Are you happy with your children

3 reasons why children don't make you happy

Guest Post

Every mother and father knows these situations in which they feel lost in everyday life, torn between so many different tasks that they are trying to master.

“Where is my own happiness and where can I still realize myself?” One thinks to himself more often than the other.

The fact is that for 70% of all parents, satisfaction and personal happiness drop sharply after the birth of their first child - an impressive and frightening figure. But how does such a difference in happiness come about, when the fulfillment of the wish to have children is actually considered by many couples to be perfect happiness?
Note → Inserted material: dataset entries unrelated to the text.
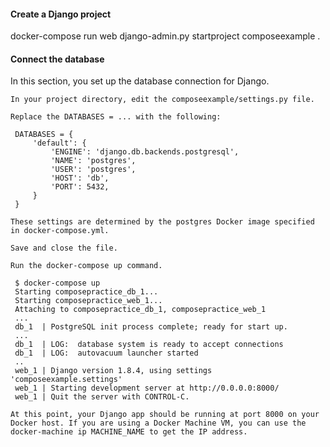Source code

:

#### Create a Django project


docker-compose run web django-admin.py startproject composeexample .


#### Connect the database

In this section, you set up the database connection for Django.

    In your project directory, edit the composeexample/settings.py file.

    Replace the DATABASES = ... with the following:

     DATABASES = {
         'default': {
             'ENGINE': 'django.db.backends.postgresql',
             'NAME': 'postgres',
             'USER': 'postgres',
             'HOST': 'db',
             'PORT': 5432,
         }
     }

    These settings are determined by the postgres Docker image specified in docker-compose.yml.

    Save and close the file.

    Run the docker-compose up command.

     $ docker-compose up
     Starting composepractice_db_1...
     Starting composepractice_web_1...
     Attaching to composepractice_db_1, composepractice_web_1
     ...
     db_1  | PostgreSQL init process complete; ready for start up.
     ...
     db_1  | LOG:  database system is ready to accept connections
     db_1  | LOG:  autovacuum launcher started
     ..
     web_1 | Django version 1.8.4, using settings 'composeexample.settings'
     web_1 | Starting development server at http://0.0.0.0:8000/
     web_1 | Quit the server with CONTROL-C.

    At this point, your Django app should be running at port 8000 on your Docker host. If you are using a Docker Machine VM, you can use the docker-machine ip MACHINE_NAME to get the IP address.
[grey_box] TIP: MOM-COACHING helps you to (again) find YOUR happiness. [/ gray_box]

These three reasons are the main reasons why parents are unhappy. Maybe you recognize yourself again?

Reason 1: Happiness doesn't come by itself

“The true wisdom of life is to see the wonderful in everyday life.” -Pearl S. Buck

"Children make you so happy!"

Unfortunately, this is a common misconception because other people cannot make you happy! Of course, that's why children don't manage to make their parents happy either.

First and foremost, they have a completely different task and that is: discover the world, learn new skills and hopefully become happy yourself.

The older they get, the more important their need for self-efficacy becomes.

Of course, you can feel great happiness when you can watch your child's first steps, when you smell this wonderful sweet and sour baby scent for the first time and try to hold onto this scent forever. Or when your child beamingly tells you that they love you.

Life with children can create a new quality that does not exist without children - and that without any evaluation.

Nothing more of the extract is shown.